Chilean lawyer, businessman and politician (1905–1988)

Germán Picó Cañas (25 May 1905 – 12 July 1988) was a Chilean lawyer, businessman and politician. A member of the Radical Party (PR) until 1969, he served twice as Minister of Finance under President Gabriel González Videla. He was also the founder of the media company Copesa.

== Early life and education ==
Picó was born in Santiago, Chile, on 25 May 1905. He attended the Instituto Nacional in Santiago and subsequently studied law at the University of Chile, qualifying as a lawyer in 1931.

He married Concepción Domínguez, with whom he had three children, including racing driver Germán Picó Domínguez.

Picó died in Santiago on 12 July 1988.

== Political career ==
Picó joined the Radical Party (PR). During the presidency of Gabriel González Videla, he served as Minister of Finance on two occasions, first for approximately six months in 1947 and again from 1951 to 1952. He also served as executive vice-president of the Corporación de Fomento de la Producción (CORFO) from 1942 to 1946.

On 29 June 1969, Picó was expelled from the Radical Party along with several other members. In November of that year, they founded the Radical Democracy party. The party supported Jorge Alessandri in the 1970 Chilean presidential election.

In 1985, Picó and Sergio Onofre Jarpa were among the founders of the National Labour Front. Two years later, he participated in the founding of National Renewal (RN), subsequently serving as a member of its Political Commission.

== Business career ==
Between his two terms as finance minister, Picó became involved in the newspaper industry. In 1949, at the initiative of President González Videla, he and Raúl Jaras Barros acquired the rights to a controlling block of shares in La Hora, a newspaper closely associated with the PR that was experiencing serious financial difficulties.

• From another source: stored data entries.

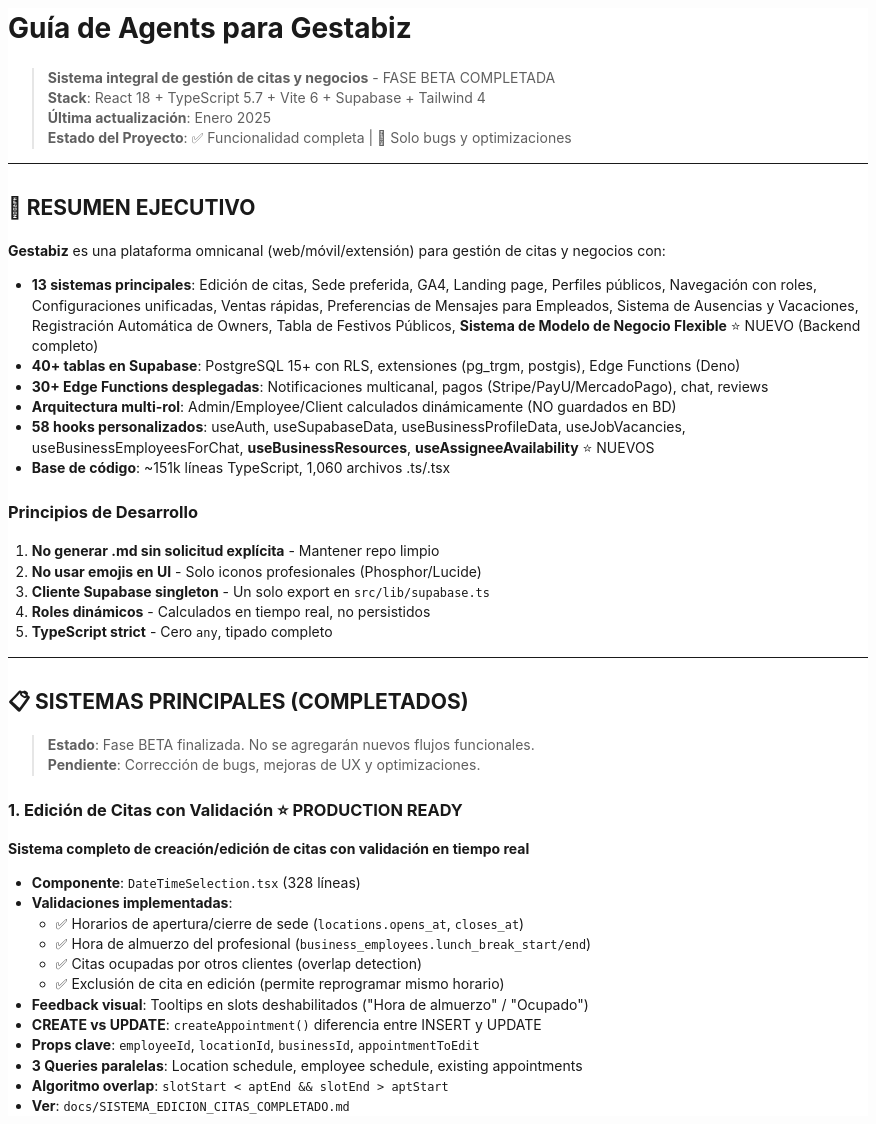 # Guía de Agents para Gestabiz

> **Sistema integral de gestión de citas y negocios** - FASE BETA COMPLETADA  
> **Stack**: React 18 + TypeScript 5.7 + Vite 6 + Supabase + Tailwind 4  
> **Última actualización**: Enero 2025  
> **Estado del Proyecto**: ✅ Funcionalidad completa | 🐛 Solo bugs y optimizaciones

---

## 📖 RESUMEN EJECUTIVO

**Gestabiz** es una plataforma omnicanal (web/móvil/extensión) para gestión de citas y negocios con:

- **13 sistemas principales**: Edición de citas, Sede preferida, GA4, Landing page, Perfiles públicos, Navegación con roles, Configuraciones unificadas, Ventas rápidas, Preferencias de Mensajes para Empleados, Sistema de Ausencias y Vacaciones, Registración Automática de Owners, Tabla de Festivos Públicos, **Sistema de Modelo de Negocio Flexible** ⭐ NUEVO (Backend completo)
- **40+ tablas en Supabase**: PostgreSQL 15+ con RLS, extensiones (pg_trgm, postgis), Edge Functions (Deno)
- **30+ Edge Functions desplegadas**: Notificaciones multicanal, pagos (Stripe/PayU/MercadoPago), chat, reviews
- **Arquitectura multi-rol**: Admin/Employee/Client calculados dinámicamente (NO guardados en BD)
- **58 hooks personalizados**: useAuth, useSupabaseData, useBusinessProfileData, useJobVacancies, useBusinessEmployeesForChat, **useBusinessResources**, **useAssigneeAvailability** ⭐ NUEVOS
- **Base de código**: ~151k líneas TypeScript, 1,060 archivos .ts/.tsx

### Principios de Desarrollo

1. **No generar .md sin solicitud explícita** - Mantener repo limpio
2. **No usar emojis en UI** - Solo iconos profesionales (Phosphor/Lucide)
3. **Cliente Supabase singleton** - Un solo export en `src/lib/supabase.ts`
4. **Roles dinámicos** - Calculados en tiempo real, no persistidos
5. **TypeScript strict** - Cero `any`, tipado completo

---

## 📋 SISTEMAS PRINCIPALES (COMPLETADOS)

> **Estado**: Fase BETA finalizada. No se agregarán nuevos flujos funcionales.  
> **Pendiente**: Corrección de bugs, mejoras de UX y optimizaciones.

### 1. Edición de Citas con Validación ⭐ PRODUCTION READY

**Sistema completo de creación/edición de citas con validación en tiempo real**

- **Componente**: `DateTimeSelection.tsx` (328 líneas)
- **Validaciones implementadas**:
  - ✅ Horarios de apertura/cierre de sede (`locations.opens_at`, `closes_at`)
  - ✅ Hora de almuerzo del profesional (`business_employees.lunch_break_start/end`)
  - ✅ Citas ocupadas por otros clientes (overlap detection)
  - ✅ Exclusión de cita en edición (permite reprogramar mismo horario)
- **Feedback visual**: Tooltips en slots deshabilitados ("Hora de almuerzo" / "Ocupado")
- **CREATE vs UPDATE**: `createAppointment()` diferencia entre INSERT y UPDATE
- **Props clave**: `employeeId`, `locationId`, `businessId`, `appointmentToEdit`
- **3 Queries paralelas**: Location schedule, employee schedule, existing appointments
- **Algoritmo overlap**: `slotStart < aptEnd && slotEnd > aptStart`
- **Ver**: `docs/SISTEMA_EDICION_CITAS_COMPLETADO.md`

Attempts to restore the newspaper's financial position proved unsuccessful; despite the measures adopted, more copies were reportedly being distributed free of charge than were actually sold. Picó and Jaras therefore decided to launch an evening newspaper, La Tercera de la Hora, which first appeared on 7 July 1950.

La Tercera became the foundation of the Consorcio Periodístico de Chile (Copesa). Picó held a 40% stake in the company, while his brother Agustín owned 20% and Raúl Jaras held the remaining 40%. In 1982, Jaras sold his stake to the Picó brothers.

In 1954, Picó was elected president of the National Press Association, a position he held until 1975. In the business sector, he also headed the Association of Metallurgical and Metalworking Industries (Asimet). By the late 1970s, he owned a 15% stake in the Banco de Constitución.